Rhys Wakefield ... Thomas Mollison
Luke Ford ... Charlie Mollison
Toni Collette ... Maggie Mollison
Erik Thomson ... Simon Mollison
Gemma Ward ... Jackie Masters
The Mollison's are moving again, an Aussie military family and the owners of lively autistic son Charlie (Luke Ford) Mollison, two big reasons why they can never settle, mom Maggie (Toni Collette) expecting their third child and so extra stressed. 15-year-old Thomas (Rhys Wakefield) is normally on the end of his often uncontrollable big brother's antics and so also living a life of responsibility he never expected or wanted, amongst Charlie's bad habits pooing on the floor and smearing it on himself when unattended.
Although Thomas is being picked on at his new school in the leafy Sydney suburbs, he soon falls for aloof and interesting pretty blonde Jackie (Gemma Ward), but only from a distance, Jackie soon to meet Charlie, although not how she expected, Thomas chasing Charlie down the street in his underpants and into Jackie's bathroom, where she is showering.

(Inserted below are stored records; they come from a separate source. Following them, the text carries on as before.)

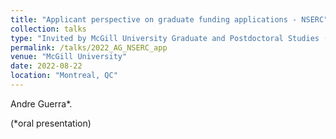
 ```yaml
---
title: "Applicant perspective on graduate funding applications - NSERC"
collection: talks
type: "Invited by McGill University Graduate and Postdoctoral Studies (GPS). Graduate Funding Panel during Discover McGill’s Services Fair"
permalink: /talks/2022_AG_NSERC_app
venue: "McGill University"
date: 2022-08-22
location: "Montreal, QC"
---
```


Andre Guerra*.

(*oral presentation)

As Thomas gets to know Jackie the rest of the school finds out Charlie is his brother and the teasing stepped up a few rungs, resulting in Charlie having a freak-out on the way to special school, so Thomas having to take him to the special school on the special school kid's bus. Can it get any worse? But as Thomas and Jackie near their first kiss, stealing stolen moments between their time with Charlie, little brother seems to be growing away from big brother as he clearly cramps his style, resulting in a big bust up at home and dad (Erik Thomson) having to pull them apart when blood is drawn. The family is battered and bruised by Charlie's condition but not broken. But can their stressful brotherly love be rekindled as Thomas coming of age and need to break the chains of Charlie is beginning to break the family apart.
Thomas Mollison: Dad, do you ever wish Charlie was normal?
Dad Mollison: All I know is he's my own, and you're weak as piss if you don't look after your own'.
Some critics say the film is not realistic but that, for me, is the point, they, or we, unable to know what autistic are really like because the autistics often hidden away so we never find out about how they really behave and the dramas and pains the family unit go through, the real point of the movie. It's the same as locking away pensioners with dementia and why no one really wants to recognize the size of the problem, especially the NHS. Out of sight, out of mind.
The film tackles the difficulties through the eyes of a somewhat selfish brother because the parents have already done their fare share of the worrying and hard work to get this far and so no emotion for the viewer to be had there. I think that's the dynamic that makes it works and why the independent film festivals liked it.
As the subject matter is tricky and the teen love story peripheral it only did $5 million world-wide and half that in Australia. The acting is super stuff in that offbeat Aussie way that makes their films so quirky and enjoyable. The color palette and the films obvious quirky style is also pleasing to the eye, Luke Ford brave and impressive playing the volatile Charlie. Neighbors graduate Rhys Wakefield is the films token blue-eyed dreamboat totty for the teen audience falsely teased in here and Toni Colette as brilliant as ever as the stoic mum.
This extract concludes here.